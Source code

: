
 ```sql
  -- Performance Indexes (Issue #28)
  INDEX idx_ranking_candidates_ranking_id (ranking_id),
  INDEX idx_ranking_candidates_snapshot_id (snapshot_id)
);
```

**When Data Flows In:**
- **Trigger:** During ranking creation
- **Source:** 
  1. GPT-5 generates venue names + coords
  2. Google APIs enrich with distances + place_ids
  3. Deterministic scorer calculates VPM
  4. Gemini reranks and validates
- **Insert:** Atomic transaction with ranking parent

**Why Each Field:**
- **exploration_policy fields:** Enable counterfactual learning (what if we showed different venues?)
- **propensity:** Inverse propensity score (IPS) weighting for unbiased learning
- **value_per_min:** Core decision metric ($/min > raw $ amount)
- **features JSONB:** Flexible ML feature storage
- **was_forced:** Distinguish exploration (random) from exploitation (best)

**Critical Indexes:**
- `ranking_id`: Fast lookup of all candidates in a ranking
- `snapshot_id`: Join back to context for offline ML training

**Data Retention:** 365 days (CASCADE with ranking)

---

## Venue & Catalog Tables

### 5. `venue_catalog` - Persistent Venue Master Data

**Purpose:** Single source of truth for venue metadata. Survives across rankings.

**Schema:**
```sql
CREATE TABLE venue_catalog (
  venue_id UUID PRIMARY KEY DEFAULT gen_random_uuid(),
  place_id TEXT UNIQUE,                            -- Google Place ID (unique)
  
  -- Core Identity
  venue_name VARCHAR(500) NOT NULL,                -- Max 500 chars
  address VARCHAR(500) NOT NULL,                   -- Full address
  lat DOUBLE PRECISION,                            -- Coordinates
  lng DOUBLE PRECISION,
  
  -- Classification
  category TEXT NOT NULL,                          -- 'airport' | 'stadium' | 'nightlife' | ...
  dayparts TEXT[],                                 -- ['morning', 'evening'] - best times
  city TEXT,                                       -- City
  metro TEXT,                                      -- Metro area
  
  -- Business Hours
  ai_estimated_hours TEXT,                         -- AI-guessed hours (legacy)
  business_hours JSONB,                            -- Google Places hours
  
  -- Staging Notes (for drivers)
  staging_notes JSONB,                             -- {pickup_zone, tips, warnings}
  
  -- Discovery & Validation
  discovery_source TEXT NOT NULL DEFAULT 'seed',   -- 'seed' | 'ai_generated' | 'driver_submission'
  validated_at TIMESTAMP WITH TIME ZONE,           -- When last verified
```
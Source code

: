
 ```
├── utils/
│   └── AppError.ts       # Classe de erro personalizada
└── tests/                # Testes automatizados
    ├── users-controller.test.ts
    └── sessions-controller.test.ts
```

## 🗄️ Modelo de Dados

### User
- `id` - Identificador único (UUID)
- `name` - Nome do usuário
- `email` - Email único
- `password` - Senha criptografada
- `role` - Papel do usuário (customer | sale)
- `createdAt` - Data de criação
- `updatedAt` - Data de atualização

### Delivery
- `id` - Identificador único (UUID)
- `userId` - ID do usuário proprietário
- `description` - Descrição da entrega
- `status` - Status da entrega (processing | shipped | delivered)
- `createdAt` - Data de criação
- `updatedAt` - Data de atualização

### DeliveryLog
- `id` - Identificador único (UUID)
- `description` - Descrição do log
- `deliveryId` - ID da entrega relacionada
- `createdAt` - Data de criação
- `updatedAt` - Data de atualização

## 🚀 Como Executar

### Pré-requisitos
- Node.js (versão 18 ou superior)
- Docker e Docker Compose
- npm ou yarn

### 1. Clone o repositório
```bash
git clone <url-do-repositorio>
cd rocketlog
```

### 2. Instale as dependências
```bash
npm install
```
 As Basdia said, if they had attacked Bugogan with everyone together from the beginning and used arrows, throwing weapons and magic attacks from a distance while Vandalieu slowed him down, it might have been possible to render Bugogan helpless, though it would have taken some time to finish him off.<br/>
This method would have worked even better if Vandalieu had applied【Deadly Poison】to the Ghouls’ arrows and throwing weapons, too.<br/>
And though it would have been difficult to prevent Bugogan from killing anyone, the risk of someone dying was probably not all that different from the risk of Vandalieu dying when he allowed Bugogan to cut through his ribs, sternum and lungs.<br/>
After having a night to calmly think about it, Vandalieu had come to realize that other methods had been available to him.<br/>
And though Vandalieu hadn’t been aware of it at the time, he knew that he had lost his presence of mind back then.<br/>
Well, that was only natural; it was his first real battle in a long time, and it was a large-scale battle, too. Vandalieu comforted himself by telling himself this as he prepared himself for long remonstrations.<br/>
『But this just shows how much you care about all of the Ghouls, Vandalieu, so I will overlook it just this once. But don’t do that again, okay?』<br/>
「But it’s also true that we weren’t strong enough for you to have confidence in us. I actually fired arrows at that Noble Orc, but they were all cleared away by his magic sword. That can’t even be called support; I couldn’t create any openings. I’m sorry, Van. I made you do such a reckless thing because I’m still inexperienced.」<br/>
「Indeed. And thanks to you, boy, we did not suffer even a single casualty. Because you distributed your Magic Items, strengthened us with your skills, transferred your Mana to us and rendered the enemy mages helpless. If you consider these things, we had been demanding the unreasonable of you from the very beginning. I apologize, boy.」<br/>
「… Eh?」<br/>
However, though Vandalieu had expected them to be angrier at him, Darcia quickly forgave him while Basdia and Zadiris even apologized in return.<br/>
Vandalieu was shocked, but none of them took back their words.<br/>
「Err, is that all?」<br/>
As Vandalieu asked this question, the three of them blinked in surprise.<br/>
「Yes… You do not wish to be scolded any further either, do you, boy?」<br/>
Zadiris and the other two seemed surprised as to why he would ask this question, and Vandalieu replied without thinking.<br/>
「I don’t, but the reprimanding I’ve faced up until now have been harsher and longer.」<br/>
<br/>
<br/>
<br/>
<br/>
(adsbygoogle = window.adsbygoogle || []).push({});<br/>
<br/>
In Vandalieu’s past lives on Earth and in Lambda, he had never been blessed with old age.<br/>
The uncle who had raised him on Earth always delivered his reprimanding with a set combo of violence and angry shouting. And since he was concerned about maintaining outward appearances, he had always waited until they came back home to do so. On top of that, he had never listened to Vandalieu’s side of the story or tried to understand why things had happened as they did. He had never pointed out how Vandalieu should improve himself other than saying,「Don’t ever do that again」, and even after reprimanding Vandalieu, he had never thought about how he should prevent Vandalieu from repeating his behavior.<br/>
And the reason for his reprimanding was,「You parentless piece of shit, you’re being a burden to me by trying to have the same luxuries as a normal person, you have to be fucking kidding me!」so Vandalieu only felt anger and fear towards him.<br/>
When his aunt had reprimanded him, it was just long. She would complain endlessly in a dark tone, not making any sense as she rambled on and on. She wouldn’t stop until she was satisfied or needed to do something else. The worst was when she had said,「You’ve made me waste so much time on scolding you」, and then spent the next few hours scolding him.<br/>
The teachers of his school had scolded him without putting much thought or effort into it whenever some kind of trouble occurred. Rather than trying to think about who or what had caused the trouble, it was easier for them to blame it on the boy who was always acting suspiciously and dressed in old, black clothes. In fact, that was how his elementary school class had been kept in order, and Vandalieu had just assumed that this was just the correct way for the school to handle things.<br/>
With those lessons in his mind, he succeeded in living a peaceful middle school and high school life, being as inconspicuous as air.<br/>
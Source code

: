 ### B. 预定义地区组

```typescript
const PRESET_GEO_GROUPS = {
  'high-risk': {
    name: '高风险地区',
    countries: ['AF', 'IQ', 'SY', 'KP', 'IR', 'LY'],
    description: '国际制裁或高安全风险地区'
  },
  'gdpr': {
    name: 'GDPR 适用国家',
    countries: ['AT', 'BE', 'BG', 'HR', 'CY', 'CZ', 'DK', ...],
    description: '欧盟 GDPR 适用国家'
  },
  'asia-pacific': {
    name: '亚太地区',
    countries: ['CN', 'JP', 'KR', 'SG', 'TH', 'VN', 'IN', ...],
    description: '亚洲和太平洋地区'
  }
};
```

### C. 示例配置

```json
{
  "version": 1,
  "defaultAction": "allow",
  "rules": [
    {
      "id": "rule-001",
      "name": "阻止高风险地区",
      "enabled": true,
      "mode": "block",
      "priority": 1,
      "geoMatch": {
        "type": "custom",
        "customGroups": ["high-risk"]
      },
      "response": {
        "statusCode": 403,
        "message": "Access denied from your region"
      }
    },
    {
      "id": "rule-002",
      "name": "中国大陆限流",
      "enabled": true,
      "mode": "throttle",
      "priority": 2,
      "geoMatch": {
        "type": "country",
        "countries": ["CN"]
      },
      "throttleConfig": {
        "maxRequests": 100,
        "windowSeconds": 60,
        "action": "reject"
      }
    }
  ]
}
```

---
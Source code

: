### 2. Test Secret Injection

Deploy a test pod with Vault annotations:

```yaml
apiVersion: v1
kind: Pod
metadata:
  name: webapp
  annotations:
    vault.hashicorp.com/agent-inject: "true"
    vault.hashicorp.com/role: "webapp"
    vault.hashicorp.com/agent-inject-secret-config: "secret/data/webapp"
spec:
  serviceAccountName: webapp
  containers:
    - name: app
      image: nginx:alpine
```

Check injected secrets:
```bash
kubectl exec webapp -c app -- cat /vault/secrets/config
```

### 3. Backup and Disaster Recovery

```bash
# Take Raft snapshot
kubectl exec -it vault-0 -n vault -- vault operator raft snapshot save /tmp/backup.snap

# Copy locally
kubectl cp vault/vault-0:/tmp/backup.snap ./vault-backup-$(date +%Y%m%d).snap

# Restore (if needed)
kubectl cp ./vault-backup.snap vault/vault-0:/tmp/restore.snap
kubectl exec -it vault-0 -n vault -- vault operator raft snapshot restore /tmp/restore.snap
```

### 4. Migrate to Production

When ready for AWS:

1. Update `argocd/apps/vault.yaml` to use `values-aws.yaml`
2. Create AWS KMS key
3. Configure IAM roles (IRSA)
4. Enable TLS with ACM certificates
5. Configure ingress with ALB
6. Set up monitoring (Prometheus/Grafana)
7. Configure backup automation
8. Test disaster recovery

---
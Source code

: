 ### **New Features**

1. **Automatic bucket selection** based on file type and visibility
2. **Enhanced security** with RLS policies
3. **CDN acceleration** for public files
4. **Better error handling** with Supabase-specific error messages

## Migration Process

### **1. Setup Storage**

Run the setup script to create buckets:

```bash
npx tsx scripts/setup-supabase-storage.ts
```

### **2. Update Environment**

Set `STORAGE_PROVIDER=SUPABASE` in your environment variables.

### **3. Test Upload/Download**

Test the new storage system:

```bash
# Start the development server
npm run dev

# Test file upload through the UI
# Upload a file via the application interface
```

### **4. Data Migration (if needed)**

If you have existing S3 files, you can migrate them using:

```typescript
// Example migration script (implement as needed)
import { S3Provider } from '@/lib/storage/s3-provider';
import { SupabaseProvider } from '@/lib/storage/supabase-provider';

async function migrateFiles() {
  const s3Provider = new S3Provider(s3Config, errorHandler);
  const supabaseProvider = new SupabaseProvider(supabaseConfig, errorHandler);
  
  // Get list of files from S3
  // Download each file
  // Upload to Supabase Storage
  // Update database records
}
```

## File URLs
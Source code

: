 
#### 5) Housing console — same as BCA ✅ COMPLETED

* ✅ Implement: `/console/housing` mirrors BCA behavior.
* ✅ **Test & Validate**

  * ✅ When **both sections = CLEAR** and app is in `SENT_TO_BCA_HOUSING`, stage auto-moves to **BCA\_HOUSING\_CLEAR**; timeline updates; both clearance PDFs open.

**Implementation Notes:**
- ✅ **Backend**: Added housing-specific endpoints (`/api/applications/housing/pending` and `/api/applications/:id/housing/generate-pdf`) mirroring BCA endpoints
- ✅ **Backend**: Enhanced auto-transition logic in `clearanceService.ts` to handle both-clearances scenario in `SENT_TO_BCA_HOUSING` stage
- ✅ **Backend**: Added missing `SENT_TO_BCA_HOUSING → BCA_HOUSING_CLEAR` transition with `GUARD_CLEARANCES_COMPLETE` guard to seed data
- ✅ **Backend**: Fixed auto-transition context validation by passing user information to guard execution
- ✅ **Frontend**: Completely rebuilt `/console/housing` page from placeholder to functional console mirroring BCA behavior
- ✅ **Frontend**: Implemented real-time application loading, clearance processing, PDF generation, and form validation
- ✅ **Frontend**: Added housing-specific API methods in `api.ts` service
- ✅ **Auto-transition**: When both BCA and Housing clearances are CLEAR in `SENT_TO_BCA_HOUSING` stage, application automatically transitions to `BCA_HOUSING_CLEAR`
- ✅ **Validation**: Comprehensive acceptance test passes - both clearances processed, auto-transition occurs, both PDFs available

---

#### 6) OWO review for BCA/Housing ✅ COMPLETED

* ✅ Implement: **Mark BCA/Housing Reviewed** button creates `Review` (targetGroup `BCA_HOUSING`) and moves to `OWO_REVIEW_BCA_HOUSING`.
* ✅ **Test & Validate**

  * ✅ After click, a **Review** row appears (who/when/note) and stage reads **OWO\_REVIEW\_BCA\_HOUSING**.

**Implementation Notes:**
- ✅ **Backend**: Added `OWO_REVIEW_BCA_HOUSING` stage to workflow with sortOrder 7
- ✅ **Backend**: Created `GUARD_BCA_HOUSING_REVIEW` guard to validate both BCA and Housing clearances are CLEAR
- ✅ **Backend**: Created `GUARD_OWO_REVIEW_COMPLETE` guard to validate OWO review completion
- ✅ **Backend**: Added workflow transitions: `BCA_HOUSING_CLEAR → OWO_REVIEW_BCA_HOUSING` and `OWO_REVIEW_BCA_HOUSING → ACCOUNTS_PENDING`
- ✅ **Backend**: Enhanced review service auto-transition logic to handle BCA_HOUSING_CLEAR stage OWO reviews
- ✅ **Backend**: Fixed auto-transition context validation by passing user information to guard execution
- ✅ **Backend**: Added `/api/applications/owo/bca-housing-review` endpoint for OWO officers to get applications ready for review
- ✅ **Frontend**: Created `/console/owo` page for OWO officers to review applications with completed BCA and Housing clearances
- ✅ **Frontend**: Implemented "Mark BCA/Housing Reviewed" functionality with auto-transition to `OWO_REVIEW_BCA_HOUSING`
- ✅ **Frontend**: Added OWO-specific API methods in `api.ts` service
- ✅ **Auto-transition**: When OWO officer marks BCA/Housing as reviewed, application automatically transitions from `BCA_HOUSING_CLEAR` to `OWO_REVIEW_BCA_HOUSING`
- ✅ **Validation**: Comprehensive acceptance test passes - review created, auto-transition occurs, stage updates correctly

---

**PROBLEM DETAILS:**
Beginning with the top line of the data above, output every line exactly until the one that contains "in a ranking", and include that one too.

**OUTPUT OF THE TASK:**
Source code

:
 ```sql
  -- Performance Indexes (Issue #28)
  INDEX idx_ranking_candidates_ranking_id (ranking_id),
  INDEX idx_ranking_candidates_snapshot_id (snapshot_id)
);
```

**When Data Flows In:**
- **Trigger:** During ranking creation
- **Source:** 
  1. GPT-5 generates venue names + coords
  2. Google APIs enrich with distances + place_ids
  3. Deterministic scorer calculates VPM
  4. Gemini reranks and validates
- **Insert:** Atomic transaction with ranking parent

**Why Each Field:**
- **exploration_policy fields:** Enable counterfactual learning (what if we showed different venues?)
- **propensity:** Inverse propensity score (IPS) weighting for unbiased learning
- **value_per_min:** Core decision metric ($/min > raw $ amount)
- **features JSONB:** Flexible ML feature storage
- **was_forced:** Distinguish exploration (random) from exploitation (best)

**Critical Indexes:**
- `ranking_id`: Fast lookup of all candidates in a ranking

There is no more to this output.